A: Your breasts grow a lot in the first trimester and throughout pregnancy, but it does slow down. Your ribcage will also expand, so get a maternity bra that initially fits on the tightest fastener.
You may need bigger bras as things progress, but it’s important that your breasts are properly supported. If you’re planning to breastfeed, wait until 36–37 weeks before buying a nursing bra, and get fitted by someone experienced in this.
A: The vast majority of pregnant women are able to continue having sex without any problems. Women with a low-lying placenta, bleeding, a history or premature labour or recurrent miscarriage may be advised to avoid intercourse.
Sex can help trigger labour at the end of your pregnancy, but only if your body is ready. Sperm contains prostaglandin, the hormone that’s used to induce labour. Also, when aroused your body releases oxytocin, which stimulates the uterus and can start contractions!
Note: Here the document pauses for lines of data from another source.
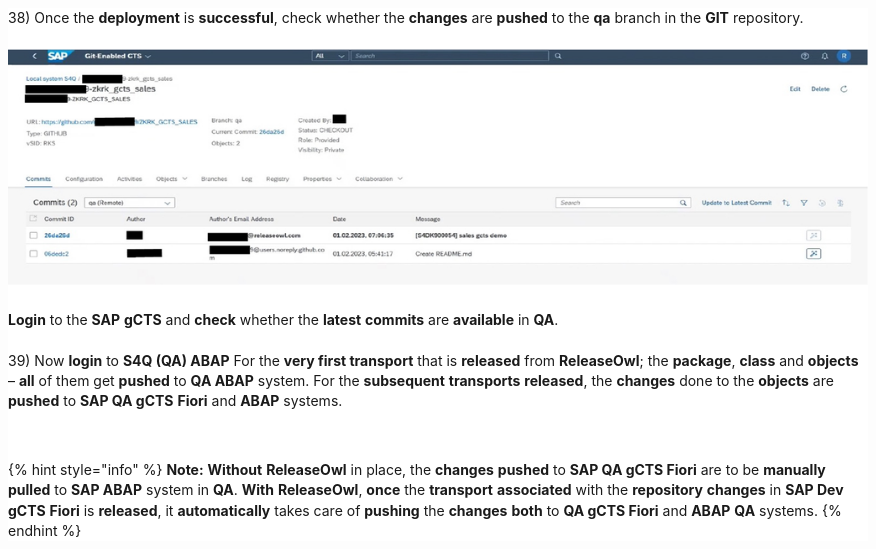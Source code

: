 38\) Once the **deployment** is **successful**, check whether the **changes** are **pushed** to the **qa** branch in the **GIT** repository.\
\
<img src="../../.gitbook/assets/image (353).png" alt="" data-size="original">\
\
**Login** to the **SAP** **gCTS** and **check** whether the **latest** **commits** are **available** in **QA**.\
\
39\) Now **login** to **S4Q (QA) ABAP** For the **very first transport** that is **released** from **ReleaseOwl**; the **package**, **class** and **objects** – **all** of them get **pushed** to **QA ABAP** system. For the **subsequent** **transports** **released**, the **changes** done to the **objects** are **pushed** to **SAP QA gCTS** **Fiori** and **ABAP** systems.

<figure><img src="https://www.docs.releaseowl.com/assets/img/gcts-56.jpg" alt=""><figcaption></figcaption></figure>

{% hint style="info" %}
**Note:** **Without** **ReleaseOwl** in place, the **changes** **pushed** to **SAP QA gCTS Fiori** are to be **manually** **pulled** to **SAP ABAP** system in **QA**. **With** **ReleaseOwl**, **once** the **transport** **associated** with the **repository** **changes** in **SAP Dev gCTS** **Fiori** is **released**, it **automatically** takes care of **pushing** the **changes** **both** to **QA gCTS Fiori** and **ABAP** **QA** systems.
{% endhint %}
Q: I’m only 5 months pregnant but my breasts are ‘leaking’ already. Is this normal?
A: Yes, it is. From around week 16 of pregnancy, women start to produce colostrum, the ‘pre-milk’ that’s rich in antibodies, in preparation for birth. Although most women experience breast changes (more sensitive, increasing in size, veins more prominent, darker areloa), some find that their breasts leak and they need to wear breast pads. It can happen during sex, which can feel embarrassing, but it’s normal.
Some mums-to-be don’t experience leaking breasts until a few days after their baby’s born, and this is also normal. Whether or not your breasts leak has no bearing on your ability to breastfeed.
Q: I’m not very happy with my community midwife – can I change?
A: It’s important to have a good relationship with your midwife – you need to feel that you can trust the person providing your care. Call the hospital switchboard and ask for the local supervisor of midwives, who should be able to arrange a new midwife. This is also the person to speak to if you have concerns about the care you’ve had so far.
Q: My mother-in-law is really excited about becoming a grandma, but she keeps making irritating and old-fashioned comments about how best to bring up babies. How can I handle this without falling out with her?
A: She probably thinks she’s doing you a favour, but this can be exasperating for you. Perhaps you or your husband could say that she obviously did a great job bringing up her children, and now, you’re looking forward to doing it your way.
If she’s going to be involved in childcare however, it may be worth checking if there are local classes for grandparents-to-be, as outdated advice can sometimes be undermining. Or you could give her some leaflets, so she can see how things have changed. But remember that it’s great she’s excited, and her advice is probably well meant!